In actuality, he was flying right past defenders, all because of his long legs and next level (even for the NFL) speed. So, this example comes from yet another game against the Dallas Cowboys, an early foe of Moss, as they reneged on a pre-draft promise to take him with their first-round pick. On this play, Moss showed Cowboys owner Jerry Jones just how badly they screwed up, turning a terrible angle into a touchdown and turning John Madden into a drooling fan in the process:
Lastly, comes the (in)famous moment that solidified a win against the Packers in the first post-season meeting between the two teams in their 40-plus-year rivalry. I think the following play best represents Moss’ career in a way that many people may assume is negative (showboat-y with the afro and the mooning), but in reality, is positive.
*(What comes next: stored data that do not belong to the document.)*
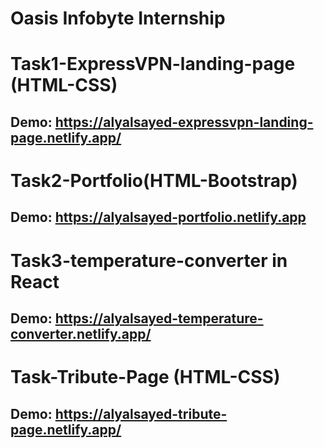 # Oasis Infobyte Internship

# Task1-ExpressVPN-landing-page (HTML-CSS)

## Demo: https://alyalsayed-expressvpn-landing-page.netlify.app/

# Task2-Portfolio(HTML-Bootstrap)

## Demo: https://alyalsayed-portfolio.netlify.app

# Task3-temperature-converter in React
## Demo: https://alyalsayed-temperature-converter.netlify.app/

# Task-Tribute-Page (HTML-CSS)
## Demo: https://alyalsayed-tribute-page.netlify.app/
First, Moss played through injury and more than we probably know. He played this game despite a high ankle sprain, which is one of the most painful injuries a receiver, especially one of Moss’ skill, can have. Secondly, we won this game solely because of Moss, showing how important he was to the franchise (and honestly, any franchise that he was a part of, outside of Oakland).
As we now know, Green Bay fans would moon the opposing team’s bus when they arrived at Lambeau Field (a site/smell that I wouldn’t wish on my worst enemy), meaning that Moss was only responding to what was probably an awful arrival at the stadium hours earlier. Thus, Moss and the “celebration” created a “scandal” that was completely blown out of proportion and unfair. Both of those describe Moss’ career and my continued hatred of Joe Buck to a “t.”